■ **Exercise description**:
Please start at the first line of the records beneath and quote each line exactly, ending with the line containing "Compare the K3".
++++ Extracted material
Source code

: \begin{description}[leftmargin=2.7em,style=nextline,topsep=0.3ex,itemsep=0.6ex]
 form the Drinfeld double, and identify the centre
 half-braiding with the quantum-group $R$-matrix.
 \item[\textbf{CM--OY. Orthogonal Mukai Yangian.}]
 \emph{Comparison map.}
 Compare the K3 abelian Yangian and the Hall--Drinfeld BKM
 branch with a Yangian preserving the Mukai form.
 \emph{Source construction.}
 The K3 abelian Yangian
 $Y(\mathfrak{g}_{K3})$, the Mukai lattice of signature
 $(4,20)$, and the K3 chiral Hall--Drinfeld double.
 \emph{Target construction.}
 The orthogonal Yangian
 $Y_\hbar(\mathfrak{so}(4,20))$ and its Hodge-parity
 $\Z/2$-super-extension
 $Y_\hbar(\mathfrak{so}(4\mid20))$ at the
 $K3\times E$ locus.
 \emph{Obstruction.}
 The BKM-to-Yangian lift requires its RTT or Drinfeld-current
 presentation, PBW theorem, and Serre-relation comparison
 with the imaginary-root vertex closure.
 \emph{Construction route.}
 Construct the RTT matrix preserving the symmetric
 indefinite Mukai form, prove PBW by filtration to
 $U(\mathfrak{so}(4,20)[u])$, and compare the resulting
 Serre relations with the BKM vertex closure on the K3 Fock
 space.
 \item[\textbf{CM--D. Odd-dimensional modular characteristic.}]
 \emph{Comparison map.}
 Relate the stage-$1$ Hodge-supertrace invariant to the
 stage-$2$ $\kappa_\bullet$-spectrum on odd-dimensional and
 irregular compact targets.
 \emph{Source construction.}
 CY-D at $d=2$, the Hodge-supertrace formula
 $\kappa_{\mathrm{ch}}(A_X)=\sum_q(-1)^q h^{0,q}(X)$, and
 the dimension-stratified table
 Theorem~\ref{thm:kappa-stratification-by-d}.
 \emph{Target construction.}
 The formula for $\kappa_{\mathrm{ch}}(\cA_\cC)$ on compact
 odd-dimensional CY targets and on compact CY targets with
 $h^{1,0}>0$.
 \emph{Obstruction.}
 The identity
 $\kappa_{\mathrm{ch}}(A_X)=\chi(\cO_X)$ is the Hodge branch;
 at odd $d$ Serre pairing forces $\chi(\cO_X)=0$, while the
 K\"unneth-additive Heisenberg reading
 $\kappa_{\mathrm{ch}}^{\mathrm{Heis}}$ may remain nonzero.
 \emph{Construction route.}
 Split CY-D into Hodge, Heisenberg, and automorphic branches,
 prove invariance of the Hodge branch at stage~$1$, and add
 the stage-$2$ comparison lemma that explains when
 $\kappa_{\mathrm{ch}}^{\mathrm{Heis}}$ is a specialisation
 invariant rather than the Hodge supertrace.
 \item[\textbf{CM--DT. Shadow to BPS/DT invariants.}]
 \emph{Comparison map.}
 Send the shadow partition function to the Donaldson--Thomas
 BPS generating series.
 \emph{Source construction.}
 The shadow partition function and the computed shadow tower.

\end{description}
++++++++
■ **Finished task**:
Source code

: \begin{description}[leftmargin=2.7em,style=nextline,topsep=0.3ex,itemsep=0.6ex]
 form the Drinfeld double, and identify the centre
 half-braiding with the quantum-group $R$-matrix.
 \item[\textbf{CM--OY. Orthogonal Mukai Yangian.}]
 \emph{Comparison map.}
 Compare the K3 abelian Yangian and the Hall--Drinfeld BKM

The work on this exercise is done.